SB 720, by Sen. Dan Newberry, prohibits the use or sale of powdered alcohol for any person or licensee. The bill defines certain terms. The bill establishes fine for violation of the provisions in the act.

-SB 313, by Sen. David Holt, allows eligible citizens to register to vote online. The bill establishes citizens to be eligible if they possess a valid Oklahoma driver license or identification card, is registering to vote at the address provided on the card and is a qualified elector and entitled to become a registered voter.

-SB 465, by Sen. Marty Quinn, permits an insurer or salvage pool authorized by the insurer when the insurer makes a total loss settlement on a vehicle to provide the Tax Commission or a motor license agency a copy of the letter of guarantee signed by the lienholder and proof of payment by the insurer of the amount specified in the letter of guarantee in lieu of a lien release, accompanied by a statement from the insurer that payment in the referenced amount has been remitted to the lienholder in satisfaction of the lien.

• Gov. Mary Fallin signed 17 measures Tuesday.

Wednesday, April 8

• The Senate convened on Wednesday and approved several bills.

- An amendment to HB 1965, by Rep. Terry O'Donnell, would make texting while driving a primary offense primary, in contrast to the original authored version which would have established it as a secondary offense. The amendment narrowly passed the Senate by a vote of 23-20 and the bill passed by a vote of 38-6. It will now return to the House to consider the amended language.

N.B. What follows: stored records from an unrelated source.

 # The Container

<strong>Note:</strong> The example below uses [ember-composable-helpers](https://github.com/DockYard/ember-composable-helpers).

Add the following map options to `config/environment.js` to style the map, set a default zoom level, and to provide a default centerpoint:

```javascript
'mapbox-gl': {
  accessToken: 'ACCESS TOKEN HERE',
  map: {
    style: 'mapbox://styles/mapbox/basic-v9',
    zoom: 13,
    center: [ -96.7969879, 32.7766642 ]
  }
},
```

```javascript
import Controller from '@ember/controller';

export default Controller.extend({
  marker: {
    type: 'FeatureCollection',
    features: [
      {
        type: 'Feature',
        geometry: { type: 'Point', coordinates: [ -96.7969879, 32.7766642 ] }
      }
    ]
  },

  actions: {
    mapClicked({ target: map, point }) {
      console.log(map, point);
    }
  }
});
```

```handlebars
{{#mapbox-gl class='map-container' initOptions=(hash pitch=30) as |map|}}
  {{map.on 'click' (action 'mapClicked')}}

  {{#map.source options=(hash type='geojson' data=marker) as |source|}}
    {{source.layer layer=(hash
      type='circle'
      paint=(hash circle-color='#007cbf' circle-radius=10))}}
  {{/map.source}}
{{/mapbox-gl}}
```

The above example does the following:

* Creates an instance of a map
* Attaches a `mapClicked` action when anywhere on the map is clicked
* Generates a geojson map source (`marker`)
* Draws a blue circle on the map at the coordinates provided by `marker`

- HB 1148, by Rep. Randy Grau, requires two or more adjoining counties or jurisdictions to bear the cost of the construction of a bridge, or bridges, over any stream forming a boundary line between such counties, in manner that is agreed by said counties. It requires all county highways on county lines in the state to be maintained and constructed by the adjoining counties, and permits county commissioners of each of the counties between which such roads are located to enter into agreements to provide for said maintenance and construction. The bill passed and its emergency clause passed 44 to 0.

-HB 1273, by Rep. Jadine Nollan, modifies scope of the definition of "sexual exploitation." The bill passed 42 to 0.

-HB 1268, by Rep. Dennis Ray Casey, grants certain students who have an Individualized Education Program an alternative method of demonstrating satisfactory knowledge on the personal financial literacy education test by meeting a set of criteria. The bill also requires the State Department of Education to provide resources and materials designed to enable students identified as English language learners to understand and use the personal financial literacy information presented. The bill and its emergency clause passed 44 to 0.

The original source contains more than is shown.